Without changing a character, return the entries, but not the images they hold.

(Saved data entries)
= = =
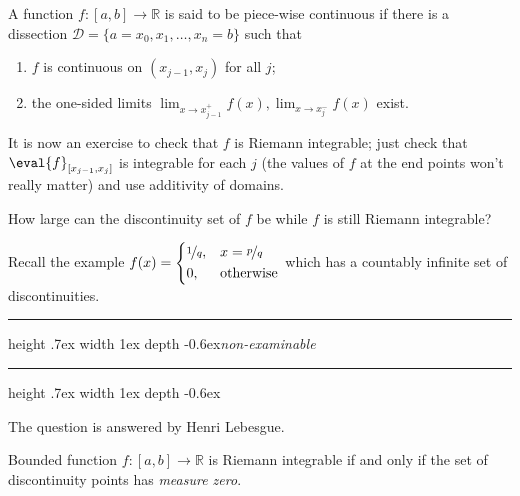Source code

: \begin{definition}
    A function \(f:[a,b] \to \mathbb{R}\) is said to be piece-wise continuous if there is a dissection \(\mathcal{D} = \{a = x_0, x_1,\dots, x_n = b\}\) such that
    \begin{enumerate}
        \item \(f\) is continuous on \((x_{j-1}, x_j)\) for all \(j\);
        \item the one-sided limits \(\lim_{x \to x_{j-1}^+} f(x), \lim_{x\to x_j^-}f(x)\) exist.
    \end{enumerate}
\end{definition}
It is now an exercise to check that \(f\) is Riemann integrable; just check that \(\eval{f}_{[x_{j-1},x_j]}\) is integrable for each \(j\) (the values of \(f\) at the end points won't really matter) and use additivity of domains.
\begin{problem}
    How large can the discontinuity set of \(f\) be while \(f\) is still Riemann integrable?
\end{problem}
Recall the example \(f(x) = \begin{dcases}
    \nicefrac{1}{q}, &x = \nicefrac{p}{q} \\
    0, &\text{otherwise} \\
\end{dcases}\) which has a countably infinite set of discontinuities.
\def\dotfill#1{\cleaders\hbox to #1{.}\hfill}
\makeatletter
\def\myrulefill{\leavevmode\leaders\hrule height .7ex width 1ex depth -0.6ex\hfill\kern\z@}
\makeatother

\noindent\myrulefill\textit{non-examinable}\myrulefill

The question is answered by Henri Lebesgue.

Bounded function \(f: [a,b] \to \mathbb{R}\) is Riemann integrable if and only if the set of discontinuity points has \textit{measure zero}.

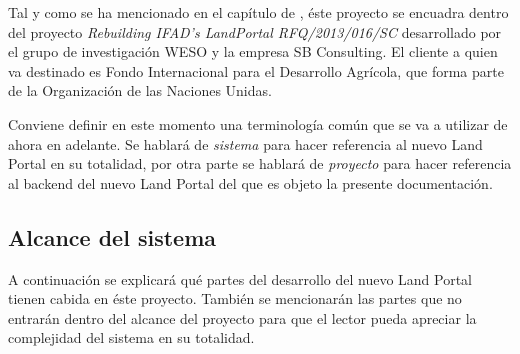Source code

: Tal y como se ha mencionado en el capítulo de , éste proyecto se encuadra dentro del proyecto \textit{Rebuilding IFAD's LandPortal RFQ/2013/016/SC} desarrollado por el grupo de investigación WESO y la empresa SB Consulting. El cliente a quien va destinado es Fondo Internacional para el Desarrollo Agrícola, que forma parte de la Organización de las Naciones Unidas.

Conviene definir en este momento una terminología común que se va a utilizar de ahora en adelante.  Se hablará de \textit{sistema} para hacer referencia al nuevo Land Portal en su totalidad, por otra parte se hablará de \textit{proyecto} para hacer referencia al backend del nuevo Land Portal del que es objeto la presente documentación.


\subsection{Alcance del sistema}
A continuación se explicará qué partes del desarrollo del nuevo Land Portal tienen cabida en éste proyecto.  También se mencionarán las partes que no entrarán dentro del alcance del proyecto para que el lector pueda apreciar la complejidad del sistema en su totalidad.

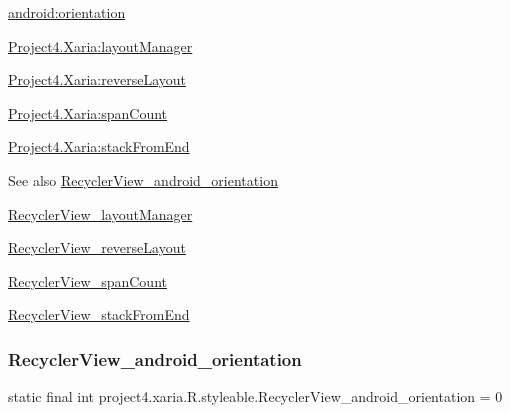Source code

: {\ttfamily \hyperlink{classproject4_1_1xaria_1_1R_1_1styleable_a6b1fb1c1d7e84b9198ebbe7e20465f86}{android\+:orientation}}

{\ttfamily \hyperlink{classproject4_1_1xaria_1_1R_1_1styleable_aa9cec08b1f2e28b73fb9eed845399b00}{Project4.\+Xaria\+:layout\+Manager}}

{\ttfamily \hyperlink{classproject4_1_1xaria_1_1R_1_1styleable_a3ea954156e7ab808e833eaff0274d45f}{Project4.\+Xaria\+:reverse\+Layout}}

{\ttfamily \hyperlink{classproject4_1_1xaria_1_1R_1_1styleable_a7ecd16415effb7a235b31c1193ed8b2f}{Project4.\+Xaria\+:span\+Count}}

{\ttfamily \hyperlink{classproject4_1_1xaria_1_1R_1_1styleable_a1ef8e9797ba63acf022ba0898d24b5a1}{Project4.\+Xaria\+:stack\+From\+End}}

\begin{DoxySeeAlso}{See also}
\hyperlink{classproject4_1_1xaria_1_1R_1_1styleable_a6b1fb1c1d7e84b9198ebbe7e20465f86}{Recycler\+View\+\_\+android\+\_\+orientation} 

\hyperlink{classproject4_1_1xaria_1_1R_1_1styleable_aa9cec08b1f2e28b73fb9eed845399b00}{Recycler\+View\+\_\+layout\+Manager} 

\hyperlink{classproject4_1_1xaria_1_1R_1_1styleable_a3ea954156e7ab808e833eaff0274d45f}{Recycler\+View\+\_\+reverse\+Layout} 

\hyperlink{classproject4_1_1xaria_1_1R_1_1styleable_a7ecd16415effb7a235b31c1193ed8b2f}{Recycler\+View\+\_\+span\+Count} 

\hyperlink{classproject4_1_1xaria_1_1R_1_1styleable_a1ef8e9797ba63acf022ba0898d24b5a1}{Recycler\+View\+\_\+stack\+From\+End} 
\end{DoxySeeAlso}
\mbox{\label{classproject4_1_1xaria_1_1R_1_1styleable_a6b1fb1c1d7e84b9198ebbe7e20465f86}} 
\subsubsection{\texorpdfstring{Recycler\+View\+\_\+android\+\_\+orientation}{RecyclerView\_android\_orientation}}
{\footnotesize\ttfamily static final int project4.\+xaria.\+R.\+styleable.\+Recycler\+View\+\_\+android\+\_\+orientation = 0\hspace{0.3cm}{\ttfamily [static]}}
= = =
- RESPONSE TO THE TASK -
Source code

: \begin{definition}
    A function \(f:[a,b] \to \mathbb{R}\) is said to be piece-wise continuous if there is a dissection \(\mathcal{D} = \{a = x_0, x_1,\dots, x_n = b\}\) such that
    \begin{enumerate}
        \item \(f\) is continuous on \((x_{j-1}, x_j)\) for all \(j\);
        \item the one-sided limits \(\lim_{x \to x_{j-1}^+} f(x), \lim_{x\to x_j^-}f(x)\) exist.
    \end{enumerate}
\end{definition}
It is now an exercise to check that \(f\) is Riemann integrable; just check that \(\eval{f}_{[x_{j-1},x_j]}\) is integrable for each \(j\) (the values of \(f\) at the end points won't really matter) and use additivity of domains.
\begin{problem}
    How large can the discontinuity set of \(f\) be while \(f\) is still Riemann integrable?
\end{problem}
Recall the example \(f(x) = \begin{dcases}
    \nicefrac{1}{q}, &x = \nicefrac{p}{q} \\
    0, &\text{otherwise} \\
\end{dcases}\) which has a countably infinite set of discontinuities.
\def\dotfill#1{\cleaders\hbox to #1{.}\hfill}
\makeatletter
\def\myrulefill{\leavevmode\leaders\hrule height .7ex width 1ex depth -0.6ex\hfill\kern\z@}
\makeatother

\noindent\myrulefill\textit{non-examinable}\myrulefill

The question is answered by Henri Lebesgue.

Bounded function \(f: [a,b] \to \mathbb{R}\) is Riemann integrable if and only if the set of discontinuity points has \textit{measure zero}.

Source code

: Tal y como se ha mencionado en el capítulo de , éste proyecto se encuadra dentro del proyecto \textit{Rebuilding IFAD's LandPortal RFQ/2013/016/SC} desarrollado por el grupo de investigación WESO y la empresa SB Consulting. El cliente a quien va destinado es Fondo Internacional para el Desarrollo Agrícola, que forma parte de la Organización de las Naciones Unidas.

Conviene definir en este momento una terminología común que se va a utilizar de ahora en adelante.  Se hablará de \textit{sistema} para hacer referencia al nuevo Land Portal en su totalidad, por otra parte se hablará de \textit{proyecto} para hacer referencia al backend del nuevo Land Portal del que es objeto la presente documentación.


\subsection{Alcance del sistema}
A continuación se explicará qué partes del desarrollo del nuevo Land Portal tienen cabida en éste proyecto.  También se mencionarán las partes que no entrarán dentro del alcance del proyecto para que el lector pueda apreciar la complejidad del sistema en su totalidad.

Source code

: {\ttfamily \hyperlink{classproject4_1_1xaria_1_1R_1_1styleable_a6b1fb1c1d7e84b9198ebbe7e20465f86}{android\+:orientation}}

{\ttfamily \hyperlink{classproject4_1_1xaria_1_1R_1_1styleable_aa9cec08b1f2e28b73fb9eed845399b00}{Project4.\+Xaria\+:layout\+Manager}}

{\ttfamily \hyperlink{classproject4_1_1xaria_1_1R_1_1styleable_a3ea954156e7ab808e833eaff0274d45f}{Project4.\+Xaria\+:reverse\+Layout}}

{\ttfamily \hyperlink{classproject4_1_1xaria_1_1R_1_1styleable_a7ecd16415effb7a235b31c1193ed8b2f}{Project4.\+Xaria\+:span\+Count}}

{\ttfamily \hyperlink{classproject4_1_1xaria_1_1R_1_1styleable_a1ef8e9797ba63acf022ba0898d24b5a1}{Project4.\+Xaria\+:stack\+From\+End}}

\begin{DoxySeeAlso}{See also}
\hyperlink{classproject4_1_1xaria_1_1R_1_1styleable_a6b1fb1c1d7e84b9198ebbe7e20465f86}{Recycler\+View\+\_\+android\+\_\+orientation} 

\hyperlink{classproject4_1_1xaria_1_1R_1_1styleable_aa9cec08b1f2e28b73fb9eed845399b00}{Recycler\+View\+\_\+layout\+Manager} 

\hyperlink{classproject4_1_1xaria_1_1R_1_1styleable_a3ea954156e7ab808e833eaff0274d45f}{Recycler\+View\+\_\+reverse\+Layout} 

\hyperlink{classproject4_1_1xaria_1_1R_1_1styleable_a7ecd16415effb7a235b31c1193ed8b2f}{Recycler\+View\+\_\+span\+Count} 

\hyperlink{classproject4_1_1xaria_1_1R_1_1styleable_a1ef8e9797ba63acf022ba0898d24b5a1}{Recycler\+View\+\_\+stack\+From\+End} 
\end{DoxySeeAlso}
\mbox{\label{classproject4_1_1xaria_1_1R_1_1styleable_a6b1fb1c1d7e84b9198ebbe7e20465f86}} 
\subsubsection{\texorpdfstring{Recycler\+View\+\_\+android\+\_\+orientation}{RecyclerView\_android\_orientation}}
{\footnotesize\ttfamily static final int project4.\+xaria.\+R.\+styleable.\+Recycler\+View\+\_\+android\+\_\+orientation = 0\hspace{0.3cm}{\ttfamily [static]}}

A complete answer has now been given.